Stored data:
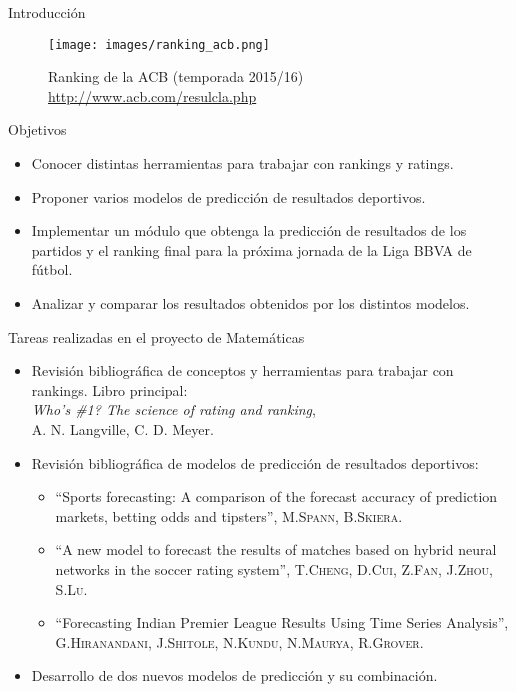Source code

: \documentclass{beamer}
\begin{document}
	\begin{frame}{Introducción}
		\begin{figure}
			\centering
			\texttt{[image: images/ranking\_acb.png]}
			\caption{Ranking de la ACB (temporada 2015/16) \url{http://www.acb.com/resulcla.php}}
		\end{figure}
	\end{frame}

	\begin{frame}{Objetivos}
		\begin{itemize}
			\item Conocer distintas herramientas para trabajar con rankings y ratings.			
			\item Proponer varios modelos de predicción de resultados deportivos.
			\item Implementar un módulo que obtenga la predicción de resultados de los partidos y el ranking final para la próxima jornada de la Liga BBVA de fútbol.  
			\item Analizar y comparar los resultados obtenidos por los distintos modelos.
		\end{itemize}
	\end{frame}
	
	\begin{frame}{Tareas realizadas en el proyecto de Matemáticas}
	\begin{itemize}
		\item Revisión bibliográfica de conceptos y herramientas para trabajar con rankings. Libro principal:\\
		 \textit{Who's \#1? The science of rating and ranking},\\ 
		 A. N. Langville, C. D. Meyer.
		\item Revisión bibliográfica de modelos de predicción de resultados deportivos: \\
		\begin{itemize}
			\item ``Sports forecasting: A comparison of the forecast accuracy of prediction markets, betting odds and tipsters'', \textsc{M.Spann, B.Skiera}.
			\item ``A new model to forecast the results of matches based on hybrid neural networks in the soccer rating system'', \textsc{T.Cheng, D.Cui, Z.Fan, J.Zhou, S.Lu}.
			\item ``Forecasting Indian Premier League Results Using Time Series Analysis'', \textsc{G.Hiranandani, J.Shitole, N.Kundu, N.Maurya, R.Grover}.
		\end{itemize}
		\item Desarrollo de dos nuevos modelos de predicción y su combinación.
	\end{itemize}
	\end{frame}
\end{document}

- Problem to solve
Using the entries above, give again exactly the lines from the line holding "A. N. Langville, C. D. Meyer." through the line holding "new model to". Include both end lines and nothing else.

- Response below
		 A. N. Langville, C. D. Meyer.
		\item Revisión bibliográfica de modelos de predicción de resultados deportivos: \\
		\begin{itemize}
			\item ``Sports forecasting: A comparison of the forecast accuracy of prediction markets, betting odds and tipsters'', \textsc{M.Spann, B.Skiera}.
			\item ``A new model to forecast the results of matches based on hybrid neural networks in the soccer rating system'', \textsc{T.Cheng, D.Cui, Z.Fan, J.Zhou, S.Lu}.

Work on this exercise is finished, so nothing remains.